"Windows" is the word to look for; copy each line of the listing where it occurs.
__________
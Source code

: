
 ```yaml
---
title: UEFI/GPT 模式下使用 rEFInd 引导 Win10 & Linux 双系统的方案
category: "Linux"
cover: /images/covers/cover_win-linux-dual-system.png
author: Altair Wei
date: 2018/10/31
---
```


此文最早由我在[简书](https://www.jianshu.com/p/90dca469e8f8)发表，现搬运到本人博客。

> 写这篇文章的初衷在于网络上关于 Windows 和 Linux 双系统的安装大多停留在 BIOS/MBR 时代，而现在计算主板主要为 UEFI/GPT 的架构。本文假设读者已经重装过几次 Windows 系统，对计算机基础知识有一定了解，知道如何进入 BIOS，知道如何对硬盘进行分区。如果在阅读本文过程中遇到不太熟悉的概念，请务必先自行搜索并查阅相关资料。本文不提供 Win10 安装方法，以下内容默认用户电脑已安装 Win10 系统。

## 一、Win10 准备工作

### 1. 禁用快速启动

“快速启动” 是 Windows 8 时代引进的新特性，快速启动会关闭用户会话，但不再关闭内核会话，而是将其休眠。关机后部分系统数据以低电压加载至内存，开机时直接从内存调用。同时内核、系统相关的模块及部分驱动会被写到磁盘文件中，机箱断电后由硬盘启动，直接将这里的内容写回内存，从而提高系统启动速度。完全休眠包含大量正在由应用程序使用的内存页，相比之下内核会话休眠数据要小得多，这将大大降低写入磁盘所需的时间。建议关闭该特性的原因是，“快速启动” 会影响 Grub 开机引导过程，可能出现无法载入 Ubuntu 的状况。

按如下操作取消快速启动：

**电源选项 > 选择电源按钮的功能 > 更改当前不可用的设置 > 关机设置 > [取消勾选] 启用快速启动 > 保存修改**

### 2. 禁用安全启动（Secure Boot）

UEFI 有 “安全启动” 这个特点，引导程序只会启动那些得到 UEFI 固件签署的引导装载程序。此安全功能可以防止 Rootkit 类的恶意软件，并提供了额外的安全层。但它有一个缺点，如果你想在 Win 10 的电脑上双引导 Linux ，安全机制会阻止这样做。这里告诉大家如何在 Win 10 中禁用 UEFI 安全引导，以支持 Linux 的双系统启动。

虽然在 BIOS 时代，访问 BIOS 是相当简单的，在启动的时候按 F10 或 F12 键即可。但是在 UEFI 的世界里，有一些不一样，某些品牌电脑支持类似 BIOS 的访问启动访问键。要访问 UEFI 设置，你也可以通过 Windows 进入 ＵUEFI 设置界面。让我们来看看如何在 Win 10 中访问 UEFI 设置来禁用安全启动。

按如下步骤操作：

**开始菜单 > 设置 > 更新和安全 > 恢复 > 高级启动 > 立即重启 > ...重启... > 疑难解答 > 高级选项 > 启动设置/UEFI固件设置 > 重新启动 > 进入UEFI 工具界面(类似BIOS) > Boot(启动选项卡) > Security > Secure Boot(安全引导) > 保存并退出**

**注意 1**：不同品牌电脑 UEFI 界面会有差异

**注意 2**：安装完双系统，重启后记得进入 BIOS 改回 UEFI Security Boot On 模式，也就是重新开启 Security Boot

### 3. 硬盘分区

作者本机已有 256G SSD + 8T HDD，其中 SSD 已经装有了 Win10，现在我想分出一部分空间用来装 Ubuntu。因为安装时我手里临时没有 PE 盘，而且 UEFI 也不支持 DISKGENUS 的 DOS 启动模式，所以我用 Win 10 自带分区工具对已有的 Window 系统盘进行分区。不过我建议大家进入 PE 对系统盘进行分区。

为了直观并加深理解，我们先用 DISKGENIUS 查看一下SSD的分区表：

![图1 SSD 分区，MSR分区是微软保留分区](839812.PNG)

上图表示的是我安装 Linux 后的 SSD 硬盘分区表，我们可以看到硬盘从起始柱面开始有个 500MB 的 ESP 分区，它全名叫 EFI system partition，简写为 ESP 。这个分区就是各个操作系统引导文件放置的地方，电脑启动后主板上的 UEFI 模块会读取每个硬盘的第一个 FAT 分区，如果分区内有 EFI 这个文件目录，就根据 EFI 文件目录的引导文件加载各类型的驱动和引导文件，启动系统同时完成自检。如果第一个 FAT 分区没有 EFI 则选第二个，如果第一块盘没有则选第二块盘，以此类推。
__________
= EXERCISE RESULT =
> 写这篇文章的初衷在于网络上关于 Windows 和 Linux 双系统的安装大多停留在 BIOS/MBR 时代，而现在计算主板主要为 UEFI/GPT 的架构。本文假设读者已经重装过几次 Windows 系统，对计算机基础知识有一定了解，知道如何进入 BIOS，知道如何对硬盘进行分区。如果在阅读本文过程中遇到不太熟悉的概念，请务必先自行搜索并查阅相关资料。本文不提供 Win10 安装方法，以下内容默认用户电脑已安装 Win10 系统。
“快速启动” 是 Windows 8 时代引进的新特性，快速启动会关闭用户会话，但不再关闭内核会话，而是将其休眠。关机后部分系统数据以低电压加载至内存，开机时直接从内存调用。同时内核、系统相关的模块及部分驱动会被写到磁盘文件中，机箱断电后由硬盘启动，直接将这里的内容写回内存，从而提高系统启动速度。完全休眠包含大量正在由应用程序使用的内存页，相比之下内核会话休眠数据要小得多，这将大大降低写入磁盘所需的时间。建议关闭该特性的原因是，“快速启动” 会影响 Grub 开机引导过程，可能出现无法载入 Ubuntu 的状况。
虽然在 BIOS 时代，访问 BIOS 是相当简单的，在启动的时候按 F10 或 F12 键即可。但是在 UEFI 的世界里，有一些不一样，某些品牌电脑支持类似 BIOS 的访问启动访问键。要访问 UEFI 设置，你也可以通过 Windows 进入 ＵUEFI 设置界面。让我们来看看如何在 Win 10 中访问 UEFI 设置来禁用安全启动。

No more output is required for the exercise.